1.2.1 we normalize the age value from number of days into age value, we add a new columns named newage
df_test<-df
#df$newage<-floor(df$age/365)
df_test$newage<-floor(df$age/365)
#drop original age column and id column
df_test<-df_test[-c(1,2)]
head(df_test)
## gender height weight ap_hi ap_lo cholesterol gluc smoke alco active cardio
## 1 2 168 62.0 110 80 1 1 0 0 1 0
## 2 1 156 85.0 140 90 3 1 0 0 1 1
## 3 1 165 64.0 130 70 3 1 0 0 0 1
## 4 2 169 82.0 150 100 1 1 0 0 1 1
## 5 1 156 56.0 100 60 1 1 0 0 0 0
## 6 1 151 67.0 120 80 2 2 0 0 0 0
## newage
## 1 50
## 2 55
## 3 51
## 4 48
## 5 47
## 6 60
1.2.2 Change the Data type of weight from character to integer, so we can make a plot of it
#View original data type
class(df_test$weight)
## [1] "character"
#Change the data type
df_test$weight <- as.integer(df_test$weight)

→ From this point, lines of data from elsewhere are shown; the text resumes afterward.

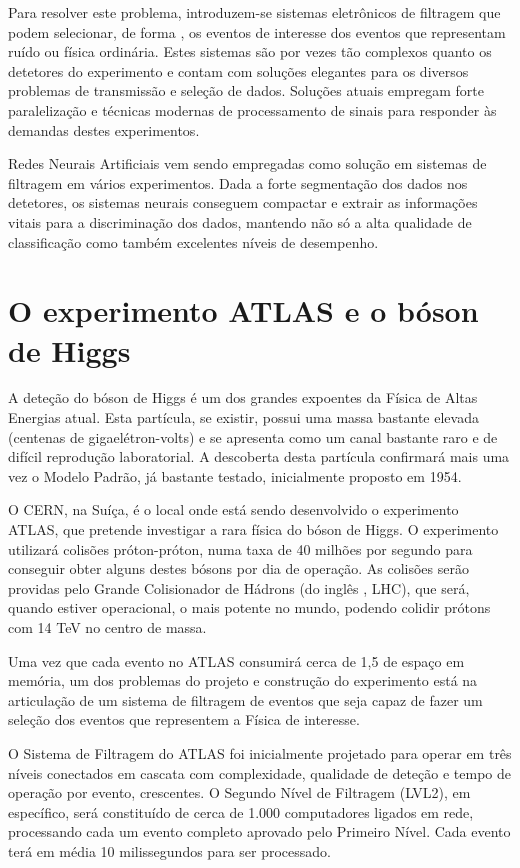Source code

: Para resolver este problema, introduzem-se sistemas eletrônicos de filtragem
que podem selecionar, de forma , os eventos de interesse dos
eventos que representam ruído ou física ordinária. Estes sistemas são por
vezes tão complexos quanto os detetores do experimento e contam com soluções
elegantes para os diversos problemas de transmissão e seleção de
dados. Soluções atuais empregam forte paralelização e técnicas modernas de
processamento de sinais para responder às demandas destes experimentos.

Redes Neurais Artificiais vem sendo empregadas como solução em sistemas de
filtragem em vários experimentos. Dada a forte segmentação dos dados nos
detetores, os sistemas neurais conseguem compactar e extrair as informações
vitais para a discriminação dos dados, mantendo não só a alta qualidade de
classificação como também excelentes níveis de desempenho.

\section{O experimento ATLAS e o bóson de Higgs}

A deteção do bóson de Higgs é um dos grandes expoentes da Física de Altas
Energias atual. Esta partícula, se existir, possui uma massa bastante elevada
(centenas de gigaelétron-volts) e se apresenta como um canal bastante raro e
de difícil reprodução laboratorial. A descoberta desta partícula confirmará
mais uma vez o Modelo Padrão, já bastante testado, inicialmente proposto em
1954.

O CERN, na Suíça, é o local onde está sendo desenvolvido o experimento ATLAS,
que pretende investigar a rara física do bóson de Higgs. O experimento
utilizará colisões próton-próton, numa taxa de 40 milhões por segundo para
conseguir obter alguns destes bósons por dia de operação. As colisões serão
providas pelo Grande Colisionador de Hádrons (do inglês , LHC), que será, quando estiver operacional, o mais potente no
mundo, podendo colidir prótons com 14 TeV no centro de massa.

Uma vez que cada evento no ATLAS consumirá cerca de 1,5  de
espaço em memória, um dos problemas do projeto e construção do experimento
está na articulação de um sistema de filtragem de eventos que seja capaz de
fazer um seleção  dos eventos que representem a Física de
interesse.

O Sistema de Filtragem do ATLAS foi inicialmente projetado para operar em três
níveis conectados em cascata com complexidade, qualidade de deteção e tempo de
operação por evento, crescentes. O Segundo Nível de Filtragem (LVL2), em
específico, será constituído de cerca de 1.000 computadores ligados em rede,
processando cada um evento completo aprovado pelo Primeiro Nível. Cada evento
terá em média 10 milissegundos para ser processado.

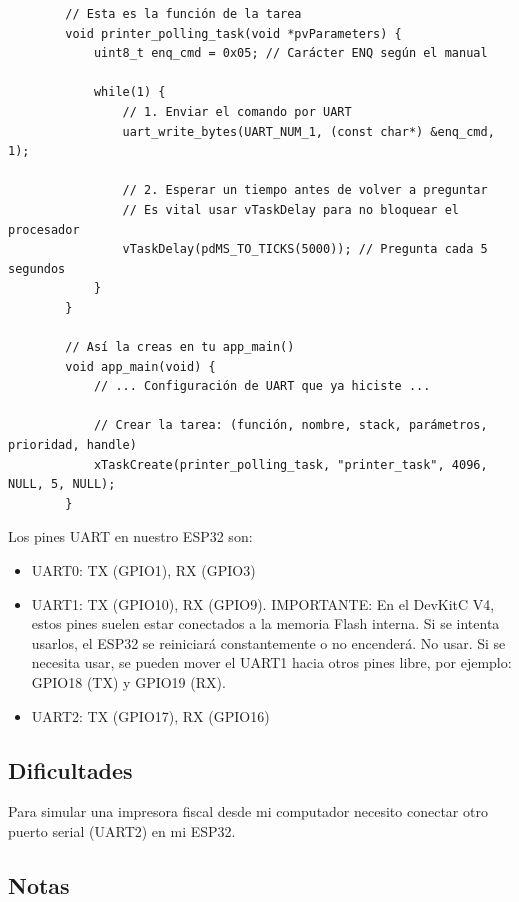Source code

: \documentclass[12pt, a4paper]{article}
\begin{document}
    \begin{verbatim}
        // Esta es la función de la tarea
        void printer_polling_task(void *pvParameters) {
            uint8_t enq_cmd = 0x05; // Carácter ENQ según el manual
            
            while(1) {
                // 1. Enviar el comando por UART
                uart_write_bytes(UART_NUM_1, (const char*) &enq_cmd, 1);
                
                // 2. Esperar un tiempo antes de volver a preguntar
                // Es vital usar vTaskDelay para no bloquear el procesador
                vTaskDelay(pdMS_TO_TICKS(5000)); // Pregunta cada 5 segundos
            }
        }
        
        // Así la creas en tu app_main()
        void app_main(void) {
            // ... Configuración de UART que ya hiciste ...
        
            // Crear la tarea: (función, nombre, stack, parámetros, prioridad, handle)
            xTaskCreate(printer_polling_task, "printer_task", 4096, NULL, 5, NULL);
        }
    \end{verbatim}

    Los pines UART en nuestro ESP32 son:
    
    \begin{itemize}
        \item UART0: TX (GPIO1), RX (GPIO3)
        \item UART1: TX (GPIO10), RX (GPIO9). IMPORTANTE: En el DevKitC V4, estos pines suelen estar conectados a la memoria Flash interna. Si se intenta usarlos, el ESP32 se reiniciará constantemente o no encenderá. No usar. Si se necesita usar, se pueden mover el UART1 hacia otros pines libre, por ejemplo: GPIO18 (TX) y GPIO19 (RX).
        \item UART2: TX (GPIO17), RX (GPIO16)
    \end{itemize} 

    \subsection*{Dificultades}

    Para simular una impresora fiscal desde mi computador necesito conectar otro puerto serial (UART2) en mi ESP32.

    \subsection*{Notas}
\end{document}

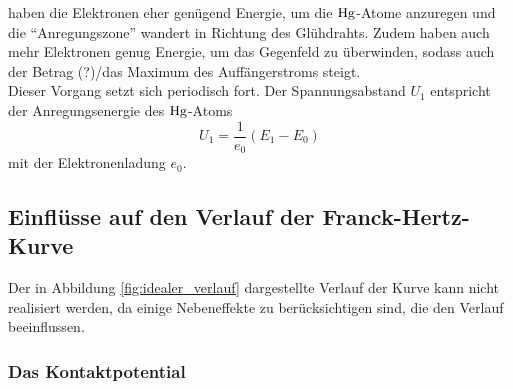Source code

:     haben die Elektronen eher genügend Energie,
    um die $\ce{Hg}$-Atome anzuregen und die \enquote{Anregungszone} wandert in Richtung des Glühdrahts.
    Zudem haben auch mehr Elektronen genug Energie,
    um das Gegenfeld zu überwinden,
    sodass auch der Betrag (?)/das Maximum des Auffängerstroms steigt.\\
    Dieser Vorgang setzt sich periodisch fort.
    Der Spannungsabstand $U_1$ entspricht der Anregungsenergie des $\ce{Hg}$-Atoms
    \begin{equation*}
        U_1 = \frac{1}{e_0} (E_1 - E_0)
    \end{equation*}
    mit der Elektronenladung $e_0$.

\subsection{Einflüsse auf den Verlauf der Franck-Hertz-Kurve}
\label{sec:einflüsse}

    Der in Abbildung \ref{fig:idealer_verlauf} dargestellte Verlauf der Kurve kann nicht realisiert werden,
    da einige Nebeneffekte zu berücksichtigen sind, 
    die den Verlauf beeinflussen.

\subsubsection{Das Kontaktpotential}
\label{sec:kontaktpotential}

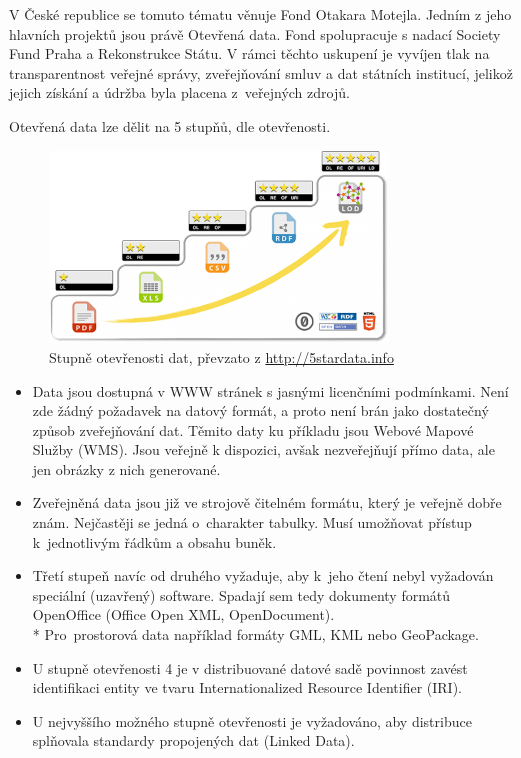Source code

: V České republice se tomuto tématu věnuje Fond Otakara Motejla. Jedním z jeho hlavních projektů jsou právě Otevřená data. Fond spolupracuje s nadací Society Fund
Praha a Rekonstrukce Státu.
V rámci těchto uskupení je vyvíjen tlak na transparentnost veřejné správy,
zveřejňování smluv a dat státních institucí, jelikož jejich získání a údržba byla
placena z~veřejných zdrojů.

\newpage
Otevřená data lze dělit na 5 stupňů,
dle otevřenosti.

\begin{figure}[hbt]
    \centering
    \includegraphics[width=0.8\textwidth]{./pictures/5star-steps.png}
    \caption{Stupně otevřenosti dat, převzato z \url{http://5stardata.info}}
    \label{fig:Stupně otevřenosti dat}
\end{figure}

\begin{itemize}

    \item   Data jsou dostupná v WWW stránek s jasnými licenčními
            podmínkami. Není zde žádný požadavek na datový formát,
            a proto není brán jako dostatečný způsob zveřejňování dat.
            Těmito daty ku příkladu jsou Webové Mapové Služby (WMS).
            Jsou veřejně k dispozici, avšak nezveřejňují přímo data,
            ale jen obrázky z nich generované.

    \item   Zveřejněná data jsou již ve strojově čitelném formátu,
            který je veřejně dobře znám. Nejčastěji se jedná
            o~charakter tabulky. Musí umožňovat přístup k~jednotlivým
            řádkům a obsahu buněk.

    \item   Třetí stupeň navíc od druhého vyžaduje, aby k~jeho čtení
            nebyl vyžadován speciální (uzavřený) software. Spadají sem tedy dokumenty formátů
            OpenOffice (Office Open XML, OpenDocument).
        \\* Pro~prostorová data například formáty GML, KML nebo
            GeoPackage.

    \item   U stupně otevřenosti 4 je v distribuované datové sadě
            povinnost zavést identifikaci entity ve tvaru
            Internationalized Resource Identifier (IRI).

    \item   U nejvyššího možného stupně otevřenosti je vyžadováno, aby
            distribuce splňovala standardy propojených dat (Linked
            Data). \cite{OpendataStupne}

\end{itemize}

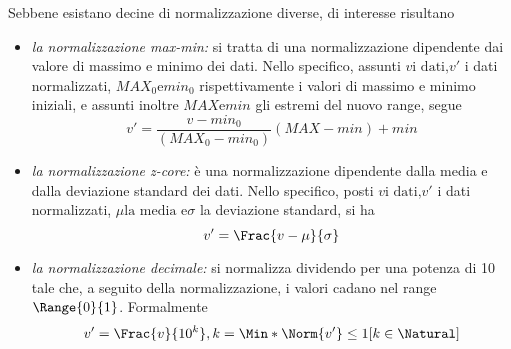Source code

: \documentclass{subfiles}
\begin{document}
Sebbene esistano decine di normalizzazione diverse, di interesse risultano
\begin{itemize}
    \item \emph{la normalizzazione max-min:} si tratta di una normalizzazione dipendente dai valore di massimo e minimo dei dati.
          Nello specifico, assunti \(v \text{i dati,} v' \) i dati normalizzati, \(MAX_{0} \text{e} min_{0}\) rispettivamente i valori di massimo e minimo iniziali,
          e assunti inoltre \(MAX \text{e} min\) gli estremi del nuovo range, segue
          \[
              v' = \frac{v - min_{0}}{(MAX_{0} - min_{0})}(MAX - min) + min
          \]
    \item \emph{la normalizzazione z-core:} è una normalizzazione dipendente dalla media e dalla deviazione standard dei dati.
          Nello specifico, posti \(v \text{i dati,} v'\) i dati normalizzati, \(\mu \text{la media e} \sigma\) la deviazione standard, si ha
          \[
              v' = \Frac{v - \mu}{\sigma}
          \]
    \item \emph{la normalizzazione decimale:} si normalizza dividendo per una potenza di 10 tale che,
          a seguito della normalizzazione, i valori cadano nel range \(\Range{0}{1}\).
          Formalmente
          \[
              v' = \Frac{v}{10^{k}}, k = \Min*{\Norm{v'} \le 1}[k \in \Natural]
          \]
\end{itemize}
\end{document}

#Check the modification result
class(df_test$weight)
## [1] "integer"
1.2.3 created a new column called BMI from height and weight BMI formula = weight(Kg) / height(M)^2
df_test$BMI<-round(df_test$weight/(df_test$height/100)^2, 2)
head(df_test)
## gender height weight ap_hi ap_lo cholesterol gluc smoke alco active cardio
## 1 2 168 62 110 80 1 1 0 0 1 0
## 2 1 156 85 140 90 3 1 0 0 1 1
## 3 1 165 64 130 70 3 1 0 0 0 1
## 4 2 169 82 150 100 1 1 0 0 1 1
## 5 1 156 56 100 60 1 1 0 0 0 0
## 6 1 151 67 120 80 2 2 0 0 0 0
## newage BMI
## 1 50 21.97
## 2 55 34.93
## 3 51 23.51
## 4 48 28.71
## 5 47 23.01
## 6 60 29.38
boxplot(df_test$BMI, col="pink")
summary(df_test$BMI)
## Min. 1st Qu. Median Mean 3rd Qu. Max.
## 3.47 23.88 26.37 27.56 30.22 298.67
1.2.4 remove outliers in BMI. BMI range is from 10 to 60, the data reduced by 72, from 70000 now is 69928
df_test=subset(df_test, df_test$BMI>=10 & df_test$BMI<=60)
summary(df_test)
## gender height weight ap_hi
## Min. :1.00 Min. : 98.0 Min. : 28.00 Min. : -150.0
## 1st Qu.:1.00 1st Qu.:159.0 1st Qu.: 65.00 1st Qu.: 120.0
## Median :1.00 Median :165.0 Median : 72.00 Median : 120.0
## Mean :1.35 Mean :164.4 Mean : 74.17 Mean : 128.8
## 3rd Qu.:2.00 3rd Qu.:170.0 3rd Qu.: 82.00 3rd Qu.: 140.0
## Max. :2.00 Max. :250.0 Max. :200.00 Max. :16020.0
## ap_lo cholesterol gluc smoke
## Min. : -70.00 Min. :1.000 Min. :1.000 Min. :0.00000
## 1st Qu.: 80.00 1st Qu.:1.000 1st Qu.:1.000 1st Qu.:0.00000
## Median : 80.00 Median :1.000 Median :1.000 Median :0.00000
## Mean : 96.59 Mean :1.367 Mean :1.227 Mean :0.08813
## 3rd Qu.: 90.00 3rd Qu.:2.000 3rd Qu.:1.000 3rd Qu.:0.00000
## Max. :11000.00 Max. :3.000 Max. :3.000 Max. :1.00000
## alco active cardio newage
## Min. :0.00000 Min. :0.0000 Min. :0.0000 Min. :29.00
## 1st Qu.:0.00000 1st Qu.:1.0000 1st Qu.:0.0000 1st Qu.:48.00
## Median :0.00000 Median :1.0000 Median :0.0000 Median :53.00
## Mean :0.05376 Mean :0.8037 Mean :0.4997 Mean :52.84
## 3rd Qu.:0.00000 3rd Qu.:1.0000 3rd Qu.:1.0000 3rd Qu.:58.00
## Max. :1.00000 Max. :1.0000 Max. :1.0000 Max. :64.00
## BMI
## Min. :10.73
## 1st Qu.:23.88
## Median :26.37
## Mean :27.48
## 3rd Qu.:30.12
## Max. :60.00
str(df_test)
## 'data.frame': 69928 obs. of 13 variables:
## $ gender : int 2 1 1 2 1 1 1 2 1 1 ...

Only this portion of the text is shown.